DragonFly On-Line Manual Pages
y4mscaler(1) y4mtools manual y4mscaler(1)
NAME
y4mscaler - Scale/crop/translate a YUV4MPEG2 stream
SYNOPSIS
y4mscaler [options] < Y4Mstream > Y4Mstream
DESCRIPTION
y4mscaler is a general-purpose video scaler which operates on YUV4MPEG2
streams, as produced and consumed by the MJPEGtools such as lav2yuv and
mpeg2enc(1).
y4mscaler is meant to be used in a pipeline. Thus, input is from
stdin, and output is to stdout.
The essential function of y4mscaler is to scale a specified "active"
region of the input stream (the source) into a specified active region
of the output stream (the target).

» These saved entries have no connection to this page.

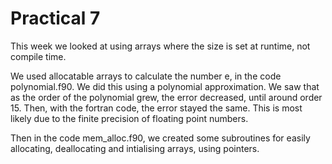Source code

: # Practical 7

This week we looked at using arrays where the size is set at runtime, not compile time.

We used allocatable arrays to calculate the number e, in the code
polynomial.f90. We did this using a polynomial approximation. We saw that as
the order of the polynomial grew, the error decreased, until around order 15.
Then, with the fortran code, the error stayed the same. This is most likely due to the finite precision of floating point numbers.

Then in the code mem_alloc.f90, we created some subroutines for easily allocating, deallocating and intialising arrays, using pointers.
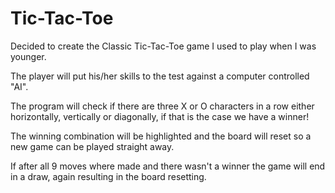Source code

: # Tic-Tac-Toe

Decided to create the Classic Tic-Tac-Toe game I used to play when I was younger.

The player will put his/her skills to the test against a computer controlled "AI".

The program will check if there are three X or O characters in a row either horizontally, vertically or diagonally,
if that is the case we have a winner!

The winning combination will be highlighted and the board will reset so a new game can be played straight away.

If after all 9 moves where made and there wasn't a winner the game will end in a draw, again resulting in the board resetting.
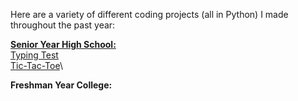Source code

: Here are a variety of different coding projects (all in Python) I made throughout the past year:


<ins>**Senior Year High School:**</ins>\
[Typing Test](./typing_test.py)\
[Tic-Tac-Toe](./tic_tac_toe.py)\


**Freshman Year College:**

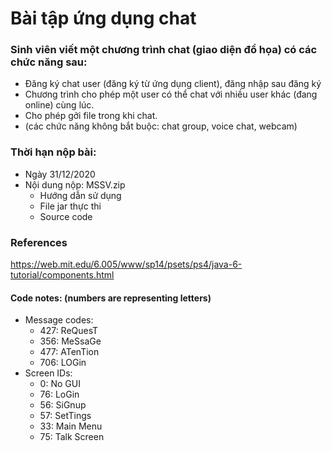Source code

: # Bài tập ứng dụng chat
### Sinh viên viết một chương trình chat (giao diện đồ họa) có các chức năng sau:
   - Đăng ký chat user (đăng ký từ ứng dụng client), đăng nhập sau đăng ký
   - Chương trình cho phép một user có thể chat với nhiều user khác (đang online) cùng lúc.
   - Cho phép gởi file trong khi chat.
   - (các chức năng không bắt buộc: chat group, voice chat, webcam)

### Thời hạn nộp bài:
   - Ngày 31/12/2020
   - Nội dung nộp: MSSV.zip 
	   + Hướng dẫn sử dụng
	   + File jar thực thi
	   + Source code

### References
https://web.mit.edu/6.005/www/sp14/psets/ps4/java-6-tutorial/components.html

#### Code notes: (numbers are representing letters)
   -  Message codes:
      +  427: ReQuesT
      +  356: MeSsaGe
      +  477: ATenTion
      +  706: LOGin
   -  Screen IDs:
      +  0:  No GUI
      +  76: LoGin
      +  56: SiGnup
      +  57: SetTings
      +  33: Main Menu
      +  75: Talk Screen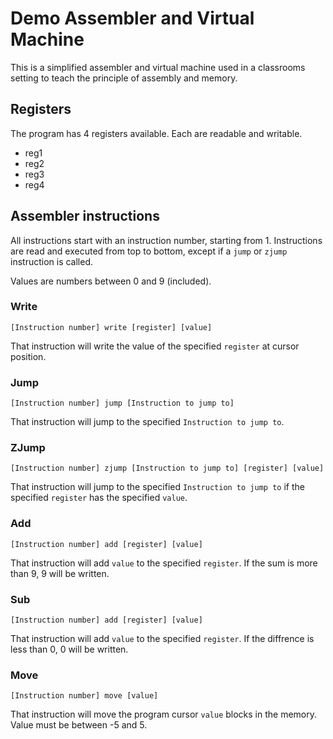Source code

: # Demo Assembler and Virtual Machine
This is a simplified assembler and virtual machine used in a classrooms setting to teach the principle of assembly and memory.

## Registers

The program has 4 registers available. Each are readable and writable.

- reg1
- reg2
- reg3
- reg4

## Assembler instructions

All instructions start with an instruction number, starting from 1.
Instructions are read and executed from top to bottom, except if a `jump` or `zjump` instruction is called.

Values are numbers between 0 and 9 (included).

### Write

`[Instruction number] write [register] [value]`

That instruction will write the value of the specified `register` at cursor position.

### Jump

`[Instruction number] jump [Instruction to jump to]`

That instruction will jump to the specified `Instruction to jump to`.

### ZJump

`[Instruction number] zjump [Instruction to jump to] [register] [value]`

That instruction will jump to the specified `Instruction to jump to` if the specified `register` has the specified `value`.

### Add

`[Instruction number] add [register] [value]`

That instruction will add `value` to the specified `register`. If the sum is more than 9, 9 will be written.

### Sub

`[Instruction number] add [register] [value]`

That instruction will add `value` to the specified `register`. If the diffrence is less than 0, 0 will be written.


### Move

`[Instruction number] move [value]`

That instruction will move the program cursor `value` blocks in the memory. 
Value must be between -5 and 5.
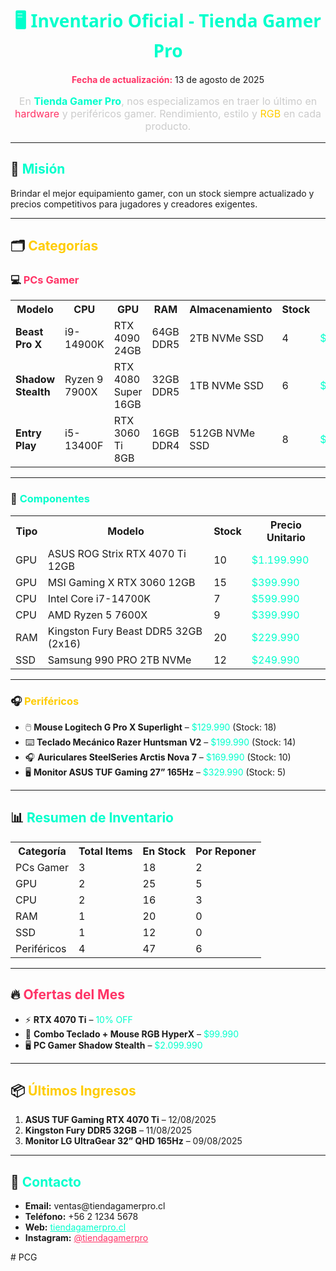 <h1 align="center" style="color:#00ffcc; font-family: 'Segoe UI', Tahoma, sans-serif;">
🖥️ Inventario Oficial - <strong>Tienda Gamer Pro</strong>
</h1>

<p align="center">
<b style="color:#ff3366;">Fecha de actualización:</b> 13 de agosto de 2025  
</p>

<p align="center" style="font-size:16px; color:#cccccc;">
En <b style="color:#00ffcc;">Tienda Gamer Pro</b>, nos especializamos en traer lo último en <span style="color:#ff3366;">hardware</span> y periféricos gamer.  
Rendimiento, estilo y <span style="color:#ffcc00;">RGB</span> en cada producto.
</p>

---

## 🎯 <span style="color:#00ffcc;">Misión</span>
Brindar el mejor equipamiento gamer, con un stock siempre actualizado y precios competitivos para jugadores y creadores exigentes.

---

## 🗂️ <span style="color:#ffcc00;">Categorías</span>

### 💻 <span style="color:#ff3366;">PCs Gamer</span>
<table>
<tr><th>Modelo</th><th>CPU</th><th>GPU</th><th>RAM</th><th>Almacenamiento</th><th>Stock</th><th>Precio</th></tr>
<tr><td><b>Beast Pro X</b></td><td>i9-14900K</td><td>RTX 4090 24GB</td><td>64GB DDR5</td><td>2TB NVMe SSD</td><td>4</td><td style="color:#00ffcc;">$3.499.990</td></tr>
<tr><td><b>Shadow Stealth</b></td><td>Ryzen 9 7900X</td><td>RTX 4080 Super 16GB</td><td>32GB DDR5</td><td>1TB NVMe SSD</td><td>6</td><td style="color:#00ffcc;">$2.299.990</td></tr>
<tr><td><b>Entry Play</b></td><td>i5-13400F</td><td>RTX 3060 Ti 8GB</td><td>16GB DDR4</td><td>512GB NVMe SSD</td><td>8</td><td style="color:#00ffcc;">$1.099.990</td></tr>
</table>

---

### 🎨 <span style="color:#00ffcc;">Componentes</span>
<table>
<tr><th>Tipo</th><th>Modelo</th><th>Stock</th><th>Precio Unitario</th></tr>
<tr><td>GPU</td><td>ASUS ROG Strix RTX 4070 Ti 12GB</td><td>10</td><td style="color:#00ffcc;">$1.199.990</td></tr>
<tr><td>GPU</td><td>MSI Gaming X RTX 3060 12GB</td><td>15</td><td style="color:#00ffcc;">$399.990</td></tr>
<tr><td>CPU</td><td>Intel Core i7-14700K</td><td>7</td><td style="color:#00ffcc;">$599.990</td></tr>
<tr><td>CPU</td><td>AMD Ryzen 5 7600X</td><td>9</td><td style="color:#00ffcc;">$399.990</td></tr>
<tr><td>RAM</td><td>Kingston Fury Beast DDR5 32GB (2x16)</td><td>20</td><td style="color:#00ffcc;">$229.990</td></tr>
<tr><td>SSD</td><td>Samsung 990 PRO 2TB NVMe</td><td>12</td><td style="color:#00ffcc;">$249.990</td></tr>
</table>

---

### 🎧 <span style="color:#ffcc00;">Periféricos</span>
<ul>
<li>🖱️ <b>Mouse Logitech G Pro X Superlight</b> – <span style="color:#00ffcc;">$129.990</span> (Stock: 18)</li>
<li>⌨️ <b>Teclado Mecánico Razer Huntsman V2</b> – <span style="color:#00ffcc;">$199.990</span> (Stock: 14)</li>
<li>🎧 <b>Auriculares SteelSeries Arctis Nova 7</b> – <span style="color:#00ffcc;">$169.990</span> (Stock: 10)</li>
<li>🖥️ <b>Monitor ASUS TUF Gaming 27” 165Hz</b> – <span style="color:#00ffcc;">$329.990</span> (Stock: 5)</li>
</ul>

---

## 📊 <span style="color:#00ffcc;">Resumen de Inventario</span>
<table>
<tr><th>Categoría</th><th>Total Items</th><th>En Stock</th><th>Por Reponer</th></tr>
<tr><td>PCs Gamer</td><td>3</td><td>18</td><td>2</td></tr>
<tr><td>GPU</td><td>2</td><td>25</td><td>5</td></tr>
<tr><td>CPU</td><td>2</td><td>16</td><td>3</td></tr>
<tr><td>RAM</td><td>1</td><td>20</td><td>0</td></tr>
<tr><td>SSD</td><td>1</td><td>12</td><td>0</td></tr>
<tr><td>Periféricos</td><td>4</td><td>47</td><td>6</td></tr>
</table>

---

## 🔥 <span style="color:#ff3366;">Ofertas del Mes</span>
<ul>
<li>⚡ <b>RTX 4070 Ti</b> – <span style="color:#00ffcc;">10% OFF</span></li>
<li>🎁 <b>Combo Teclado + Mouse RGB HyperX</b> – <span style="color:#00ffcc;">$99.990</span></li>
<li>🖥️ <b>PC Gamer Shadow Stealth</b> – <span style="color:#00ffcc;">$2.099.990</span></li>
</ul>

---

## 📦 <span style="color:#ffcc00;">Últimos Ingresos</span>
<ol>
<li><b>ASUS TUF Gaming RTX 4070 Ti</b> – 12/08/2025</li>
<li><b>Kingston Fury DDR5 32GB</b> – 11/08/2025</li>
<li><b>Monitor LG UltraGear 32” QHD 165Hz</b> – 09/08/2025</li>
</ol>

---

## 📩 <span style="color:#00ffcc;">Contacto</span>
<ul>
<li><b>Email:</b> ventas@tiendagamerpro.cl</li>
<li><b>Teléfono:</b> +56 2 1234 5678</li>
<li><b>Web:</b> <a href="https://tiendagamerpro.cl" style="color:#00ffcc;">tiendagamerpro.cl</a></li>
<li><b>Instagram:</b> <a href="https://instagram.com/tiendagamerpro" style="color:#ff3366;">@tiendagamerpro</a></li>
</ul># PCG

Pixels outside of the active region
of the source are ignored; pixels outside of the active region of the
target are filled with a background color. The source may additionally
have a matte applied to it; pixels outside the source matte are set to
a separately specified background color.
y4mscaler correctly handles chroma subsampling, and thus it can also
perform chroma subsampling conversions. The YUV4MPEG2 stream format
supports three varieties of 4:2:0 subsampling, as well as 4:1:1, 4:2:2,
4:4:4, a 4:4:4 modes with an alpha channel, and a monochrome luma-only
mode. (See "NOTES ON CHROMA MODES AND SUBSAMPLING".)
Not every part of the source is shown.